--- WHAT YOU ARE ASKED TO DO ---
From the material beneath, pull every line with the word "edges".

--- PROVIDED MATERIAL ---
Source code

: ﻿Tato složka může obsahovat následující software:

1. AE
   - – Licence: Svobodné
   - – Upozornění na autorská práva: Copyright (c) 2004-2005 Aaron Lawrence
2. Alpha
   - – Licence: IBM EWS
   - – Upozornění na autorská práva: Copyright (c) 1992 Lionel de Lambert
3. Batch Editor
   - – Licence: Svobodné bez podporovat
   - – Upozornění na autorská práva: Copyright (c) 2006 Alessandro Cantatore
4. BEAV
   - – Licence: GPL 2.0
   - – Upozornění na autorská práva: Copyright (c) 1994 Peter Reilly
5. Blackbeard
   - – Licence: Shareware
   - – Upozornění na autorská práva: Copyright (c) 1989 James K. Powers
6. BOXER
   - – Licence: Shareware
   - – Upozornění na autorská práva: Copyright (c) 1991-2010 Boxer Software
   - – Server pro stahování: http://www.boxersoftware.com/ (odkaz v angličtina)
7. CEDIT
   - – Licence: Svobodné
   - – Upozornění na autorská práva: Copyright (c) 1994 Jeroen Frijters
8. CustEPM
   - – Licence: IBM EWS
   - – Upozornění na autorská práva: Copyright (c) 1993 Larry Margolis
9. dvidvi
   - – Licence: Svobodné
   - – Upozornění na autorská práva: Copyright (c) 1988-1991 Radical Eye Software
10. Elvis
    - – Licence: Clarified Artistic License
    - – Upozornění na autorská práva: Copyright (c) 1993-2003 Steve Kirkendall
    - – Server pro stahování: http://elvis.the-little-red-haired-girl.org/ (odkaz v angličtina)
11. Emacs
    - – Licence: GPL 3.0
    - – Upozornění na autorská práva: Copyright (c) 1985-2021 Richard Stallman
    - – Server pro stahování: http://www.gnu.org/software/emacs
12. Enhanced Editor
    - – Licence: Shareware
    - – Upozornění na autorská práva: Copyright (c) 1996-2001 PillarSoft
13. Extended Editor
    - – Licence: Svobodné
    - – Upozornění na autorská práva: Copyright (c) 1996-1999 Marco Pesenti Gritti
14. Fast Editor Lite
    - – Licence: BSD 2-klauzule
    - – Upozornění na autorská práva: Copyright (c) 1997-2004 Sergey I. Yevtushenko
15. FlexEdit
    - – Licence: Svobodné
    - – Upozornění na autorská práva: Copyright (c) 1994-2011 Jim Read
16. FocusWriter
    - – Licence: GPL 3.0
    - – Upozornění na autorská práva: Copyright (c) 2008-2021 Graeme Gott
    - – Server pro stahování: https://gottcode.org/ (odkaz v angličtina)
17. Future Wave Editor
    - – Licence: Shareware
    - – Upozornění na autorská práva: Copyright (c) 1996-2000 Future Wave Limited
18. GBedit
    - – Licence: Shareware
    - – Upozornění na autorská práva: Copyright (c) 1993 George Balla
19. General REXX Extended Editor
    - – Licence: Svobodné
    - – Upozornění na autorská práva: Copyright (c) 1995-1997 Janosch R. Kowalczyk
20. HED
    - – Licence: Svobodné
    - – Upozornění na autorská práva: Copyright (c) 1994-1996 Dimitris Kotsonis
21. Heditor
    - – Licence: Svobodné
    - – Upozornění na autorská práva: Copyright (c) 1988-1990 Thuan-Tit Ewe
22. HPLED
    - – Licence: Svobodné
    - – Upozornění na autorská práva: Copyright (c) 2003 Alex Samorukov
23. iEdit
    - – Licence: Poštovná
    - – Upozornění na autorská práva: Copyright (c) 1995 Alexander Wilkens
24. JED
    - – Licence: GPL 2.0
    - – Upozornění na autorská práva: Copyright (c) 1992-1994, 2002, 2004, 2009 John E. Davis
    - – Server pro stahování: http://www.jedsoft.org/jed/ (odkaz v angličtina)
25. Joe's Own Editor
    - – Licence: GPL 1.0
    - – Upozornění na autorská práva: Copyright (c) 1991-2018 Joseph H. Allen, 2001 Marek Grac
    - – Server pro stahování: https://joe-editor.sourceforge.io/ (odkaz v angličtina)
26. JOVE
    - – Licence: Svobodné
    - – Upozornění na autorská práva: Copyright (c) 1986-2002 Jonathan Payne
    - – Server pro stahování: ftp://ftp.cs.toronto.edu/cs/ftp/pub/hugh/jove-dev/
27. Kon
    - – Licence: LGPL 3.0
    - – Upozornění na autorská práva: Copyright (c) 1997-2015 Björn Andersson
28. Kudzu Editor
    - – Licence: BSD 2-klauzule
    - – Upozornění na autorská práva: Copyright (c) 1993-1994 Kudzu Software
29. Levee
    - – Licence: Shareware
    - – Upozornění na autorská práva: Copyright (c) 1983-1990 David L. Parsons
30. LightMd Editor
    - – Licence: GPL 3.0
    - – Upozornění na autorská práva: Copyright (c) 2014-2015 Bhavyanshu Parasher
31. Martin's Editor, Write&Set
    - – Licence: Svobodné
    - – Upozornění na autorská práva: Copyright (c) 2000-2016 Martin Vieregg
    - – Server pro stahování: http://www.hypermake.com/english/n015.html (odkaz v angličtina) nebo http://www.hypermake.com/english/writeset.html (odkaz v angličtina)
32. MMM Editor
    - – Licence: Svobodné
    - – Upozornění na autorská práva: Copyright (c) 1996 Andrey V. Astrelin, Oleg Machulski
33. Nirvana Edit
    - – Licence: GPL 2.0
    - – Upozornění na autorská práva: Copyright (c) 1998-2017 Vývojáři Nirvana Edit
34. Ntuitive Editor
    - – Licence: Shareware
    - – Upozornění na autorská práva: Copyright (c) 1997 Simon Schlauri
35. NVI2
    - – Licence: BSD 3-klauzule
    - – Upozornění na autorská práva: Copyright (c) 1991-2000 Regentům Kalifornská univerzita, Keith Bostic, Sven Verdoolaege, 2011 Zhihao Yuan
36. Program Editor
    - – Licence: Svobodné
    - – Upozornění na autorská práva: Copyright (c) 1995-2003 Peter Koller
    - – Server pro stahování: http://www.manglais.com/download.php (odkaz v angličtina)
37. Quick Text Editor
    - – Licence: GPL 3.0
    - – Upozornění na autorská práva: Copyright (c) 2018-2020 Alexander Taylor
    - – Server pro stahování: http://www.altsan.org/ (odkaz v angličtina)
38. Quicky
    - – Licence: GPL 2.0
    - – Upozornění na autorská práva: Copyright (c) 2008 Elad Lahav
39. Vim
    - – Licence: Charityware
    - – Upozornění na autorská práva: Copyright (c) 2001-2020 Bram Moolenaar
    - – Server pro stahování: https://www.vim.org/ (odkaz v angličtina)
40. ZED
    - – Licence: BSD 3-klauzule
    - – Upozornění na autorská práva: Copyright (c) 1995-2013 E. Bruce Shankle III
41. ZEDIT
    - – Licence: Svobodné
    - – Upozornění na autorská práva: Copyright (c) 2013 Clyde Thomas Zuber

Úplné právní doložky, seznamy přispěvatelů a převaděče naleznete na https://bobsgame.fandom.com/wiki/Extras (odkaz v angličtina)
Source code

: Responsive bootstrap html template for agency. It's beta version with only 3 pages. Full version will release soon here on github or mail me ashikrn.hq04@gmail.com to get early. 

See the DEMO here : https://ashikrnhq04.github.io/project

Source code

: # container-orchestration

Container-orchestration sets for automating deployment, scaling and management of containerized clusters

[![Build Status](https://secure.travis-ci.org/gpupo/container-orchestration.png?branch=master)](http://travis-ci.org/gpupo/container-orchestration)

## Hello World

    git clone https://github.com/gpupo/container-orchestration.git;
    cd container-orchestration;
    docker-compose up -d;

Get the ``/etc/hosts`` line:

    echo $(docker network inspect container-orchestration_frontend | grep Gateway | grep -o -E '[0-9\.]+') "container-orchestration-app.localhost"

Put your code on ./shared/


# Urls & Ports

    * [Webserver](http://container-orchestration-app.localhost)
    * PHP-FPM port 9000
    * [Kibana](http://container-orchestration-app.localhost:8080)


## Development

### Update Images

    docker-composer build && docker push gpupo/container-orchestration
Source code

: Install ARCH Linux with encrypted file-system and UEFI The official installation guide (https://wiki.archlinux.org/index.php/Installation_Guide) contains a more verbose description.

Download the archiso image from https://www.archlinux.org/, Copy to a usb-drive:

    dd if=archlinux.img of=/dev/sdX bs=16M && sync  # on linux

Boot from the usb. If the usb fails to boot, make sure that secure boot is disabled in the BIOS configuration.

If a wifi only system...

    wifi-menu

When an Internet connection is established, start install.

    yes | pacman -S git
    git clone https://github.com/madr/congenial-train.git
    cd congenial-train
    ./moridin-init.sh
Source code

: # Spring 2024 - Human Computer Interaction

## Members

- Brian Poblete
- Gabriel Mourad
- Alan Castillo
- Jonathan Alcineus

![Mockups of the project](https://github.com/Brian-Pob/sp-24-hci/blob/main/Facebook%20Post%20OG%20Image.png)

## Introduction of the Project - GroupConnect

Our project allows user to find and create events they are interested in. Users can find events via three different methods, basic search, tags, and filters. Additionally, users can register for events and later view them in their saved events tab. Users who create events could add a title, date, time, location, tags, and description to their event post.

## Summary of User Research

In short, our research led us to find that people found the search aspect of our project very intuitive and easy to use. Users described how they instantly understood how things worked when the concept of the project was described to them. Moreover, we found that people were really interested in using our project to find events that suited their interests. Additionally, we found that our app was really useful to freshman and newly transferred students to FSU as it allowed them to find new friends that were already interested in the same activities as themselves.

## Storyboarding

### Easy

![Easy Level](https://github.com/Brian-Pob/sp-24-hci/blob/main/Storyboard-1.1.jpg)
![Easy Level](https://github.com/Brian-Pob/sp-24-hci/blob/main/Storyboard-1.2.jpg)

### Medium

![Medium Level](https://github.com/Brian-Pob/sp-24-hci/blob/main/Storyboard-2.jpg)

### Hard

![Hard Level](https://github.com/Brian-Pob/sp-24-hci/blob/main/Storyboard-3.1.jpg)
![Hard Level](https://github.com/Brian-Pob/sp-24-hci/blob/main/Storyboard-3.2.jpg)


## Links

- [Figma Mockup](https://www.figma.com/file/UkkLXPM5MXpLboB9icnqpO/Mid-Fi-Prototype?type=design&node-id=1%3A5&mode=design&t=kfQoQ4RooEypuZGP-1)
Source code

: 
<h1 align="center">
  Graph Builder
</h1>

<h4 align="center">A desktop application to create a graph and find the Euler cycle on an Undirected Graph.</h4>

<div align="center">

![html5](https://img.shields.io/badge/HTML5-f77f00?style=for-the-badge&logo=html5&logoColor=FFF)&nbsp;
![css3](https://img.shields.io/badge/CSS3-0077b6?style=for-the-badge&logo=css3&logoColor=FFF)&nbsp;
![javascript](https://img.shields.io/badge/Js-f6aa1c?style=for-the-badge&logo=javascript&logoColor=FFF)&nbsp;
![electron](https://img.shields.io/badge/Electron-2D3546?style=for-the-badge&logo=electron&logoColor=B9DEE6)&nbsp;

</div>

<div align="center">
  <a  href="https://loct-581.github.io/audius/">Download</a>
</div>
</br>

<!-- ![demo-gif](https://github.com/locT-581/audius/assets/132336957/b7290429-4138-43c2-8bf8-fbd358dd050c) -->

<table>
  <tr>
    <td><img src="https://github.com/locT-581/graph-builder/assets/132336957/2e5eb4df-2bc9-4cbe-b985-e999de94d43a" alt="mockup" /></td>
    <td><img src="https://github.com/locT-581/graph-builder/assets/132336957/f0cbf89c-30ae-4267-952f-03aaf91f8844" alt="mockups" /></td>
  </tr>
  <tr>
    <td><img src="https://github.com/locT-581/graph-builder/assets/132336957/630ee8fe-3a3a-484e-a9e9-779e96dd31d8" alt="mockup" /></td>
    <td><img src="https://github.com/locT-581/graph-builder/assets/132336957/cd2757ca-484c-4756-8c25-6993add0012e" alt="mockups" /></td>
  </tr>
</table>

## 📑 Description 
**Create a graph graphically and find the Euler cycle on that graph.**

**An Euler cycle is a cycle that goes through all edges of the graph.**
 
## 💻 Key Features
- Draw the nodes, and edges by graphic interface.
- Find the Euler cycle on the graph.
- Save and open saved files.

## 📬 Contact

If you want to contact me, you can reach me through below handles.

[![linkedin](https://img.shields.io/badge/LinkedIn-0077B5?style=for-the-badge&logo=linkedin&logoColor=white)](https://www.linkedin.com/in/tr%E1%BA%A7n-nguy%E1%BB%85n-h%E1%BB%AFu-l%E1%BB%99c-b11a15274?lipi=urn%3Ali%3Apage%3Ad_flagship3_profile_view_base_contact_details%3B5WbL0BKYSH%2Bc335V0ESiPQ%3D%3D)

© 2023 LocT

--- WRITTEN RESPONSE ---
**An Euler cycle is a cycle that goes through all edges of the graph.**
- Draw the nodes, and edges by graphic interface.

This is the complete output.